(Dataset entries):
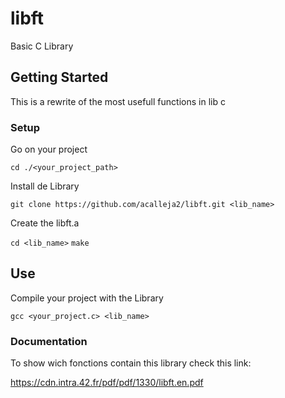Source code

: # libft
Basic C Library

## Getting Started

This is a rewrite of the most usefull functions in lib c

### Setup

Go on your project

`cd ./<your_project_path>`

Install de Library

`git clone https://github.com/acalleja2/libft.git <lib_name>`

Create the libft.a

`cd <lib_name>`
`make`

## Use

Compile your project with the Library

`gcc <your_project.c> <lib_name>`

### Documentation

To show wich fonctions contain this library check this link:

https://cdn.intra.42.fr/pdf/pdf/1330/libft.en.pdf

...

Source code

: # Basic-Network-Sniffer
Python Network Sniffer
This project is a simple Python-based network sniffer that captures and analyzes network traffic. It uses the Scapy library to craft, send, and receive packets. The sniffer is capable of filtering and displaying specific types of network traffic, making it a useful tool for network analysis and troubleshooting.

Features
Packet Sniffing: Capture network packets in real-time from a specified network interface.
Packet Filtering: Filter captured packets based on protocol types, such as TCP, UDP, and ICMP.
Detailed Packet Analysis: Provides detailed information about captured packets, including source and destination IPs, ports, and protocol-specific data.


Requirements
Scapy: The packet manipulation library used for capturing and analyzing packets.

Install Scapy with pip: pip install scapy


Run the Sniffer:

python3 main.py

(TASK DESCRIPTION): Look through the entries above. Copy each line in which the string "captured" occurs.

(THE ANSWER):
Packet Filtering: Filter captured packets based on protocol types, such as TCP, UDP, and ICMP.
Detailed Packet Analysis: Provides detailed information about captured packets, including source and destination IPs, ports, and protocol-specific data.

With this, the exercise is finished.